- [Provided records]
..........

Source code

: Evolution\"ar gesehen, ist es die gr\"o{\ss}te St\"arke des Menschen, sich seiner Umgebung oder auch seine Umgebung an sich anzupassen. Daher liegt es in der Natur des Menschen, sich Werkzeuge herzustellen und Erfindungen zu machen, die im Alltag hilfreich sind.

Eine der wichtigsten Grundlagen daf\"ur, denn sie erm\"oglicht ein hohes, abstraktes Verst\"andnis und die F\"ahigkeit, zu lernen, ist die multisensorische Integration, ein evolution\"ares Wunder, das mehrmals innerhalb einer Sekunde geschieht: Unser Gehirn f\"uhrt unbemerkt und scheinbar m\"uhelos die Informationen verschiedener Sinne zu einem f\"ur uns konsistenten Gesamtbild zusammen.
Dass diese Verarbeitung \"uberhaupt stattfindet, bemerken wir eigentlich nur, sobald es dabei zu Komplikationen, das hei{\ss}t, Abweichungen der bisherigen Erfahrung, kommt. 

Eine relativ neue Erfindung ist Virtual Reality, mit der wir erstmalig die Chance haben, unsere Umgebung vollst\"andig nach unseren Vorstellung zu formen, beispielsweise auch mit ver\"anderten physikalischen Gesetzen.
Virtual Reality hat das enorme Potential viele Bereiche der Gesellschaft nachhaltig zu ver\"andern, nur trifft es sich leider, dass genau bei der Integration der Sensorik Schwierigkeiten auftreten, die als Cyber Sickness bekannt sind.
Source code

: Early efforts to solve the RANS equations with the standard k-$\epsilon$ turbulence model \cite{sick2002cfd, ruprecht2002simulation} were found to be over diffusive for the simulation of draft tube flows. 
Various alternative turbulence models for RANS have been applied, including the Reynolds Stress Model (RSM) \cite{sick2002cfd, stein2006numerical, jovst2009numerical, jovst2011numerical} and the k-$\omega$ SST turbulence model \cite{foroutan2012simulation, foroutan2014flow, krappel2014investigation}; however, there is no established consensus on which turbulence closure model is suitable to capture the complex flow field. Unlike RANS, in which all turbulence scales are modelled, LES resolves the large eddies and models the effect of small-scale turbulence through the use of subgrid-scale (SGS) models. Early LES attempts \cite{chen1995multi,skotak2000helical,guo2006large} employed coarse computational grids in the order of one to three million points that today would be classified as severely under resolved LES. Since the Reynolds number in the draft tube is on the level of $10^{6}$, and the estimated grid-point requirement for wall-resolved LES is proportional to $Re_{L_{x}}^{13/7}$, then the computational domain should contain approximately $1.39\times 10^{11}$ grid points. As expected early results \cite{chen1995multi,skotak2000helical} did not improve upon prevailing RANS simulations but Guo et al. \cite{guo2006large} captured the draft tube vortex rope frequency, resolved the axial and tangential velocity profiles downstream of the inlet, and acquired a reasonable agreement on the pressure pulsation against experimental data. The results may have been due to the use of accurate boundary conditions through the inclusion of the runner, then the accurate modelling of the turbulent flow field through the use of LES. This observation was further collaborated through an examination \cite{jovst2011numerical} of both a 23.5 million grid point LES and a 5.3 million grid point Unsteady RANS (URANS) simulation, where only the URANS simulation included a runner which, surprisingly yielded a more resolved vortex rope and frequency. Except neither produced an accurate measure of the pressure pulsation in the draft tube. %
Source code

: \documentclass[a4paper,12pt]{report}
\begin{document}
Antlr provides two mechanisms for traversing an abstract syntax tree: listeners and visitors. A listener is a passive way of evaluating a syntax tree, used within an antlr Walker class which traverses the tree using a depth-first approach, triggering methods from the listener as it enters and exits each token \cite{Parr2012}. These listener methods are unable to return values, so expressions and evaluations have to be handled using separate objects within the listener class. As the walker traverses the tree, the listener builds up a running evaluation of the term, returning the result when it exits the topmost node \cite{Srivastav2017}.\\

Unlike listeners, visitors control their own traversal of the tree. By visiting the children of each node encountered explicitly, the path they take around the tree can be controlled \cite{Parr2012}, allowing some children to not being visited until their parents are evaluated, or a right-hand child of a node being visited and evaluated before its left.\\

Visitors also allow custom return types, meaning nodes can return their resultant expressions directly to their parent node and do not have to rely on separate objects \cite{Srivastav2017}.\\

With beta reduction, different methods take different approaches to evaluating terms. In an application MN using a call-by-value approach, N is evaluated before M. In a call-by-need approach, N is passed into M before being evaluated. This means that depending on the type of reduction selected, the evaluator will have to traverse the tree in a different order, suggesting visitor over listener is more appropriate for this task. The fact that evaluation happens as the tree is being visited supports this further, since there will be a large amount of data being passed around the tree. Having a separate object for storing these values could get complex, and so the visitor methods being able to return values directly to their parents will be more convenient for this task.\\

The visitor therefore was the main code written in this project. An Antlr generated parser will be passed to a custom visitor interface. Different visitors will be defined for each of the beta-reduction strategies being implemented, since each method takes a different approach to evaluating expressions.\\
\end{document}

..........

- [Required work]
Across the material, how many lines contain "over"? The reply must be that number and nothing else.

- [Output for this task]
2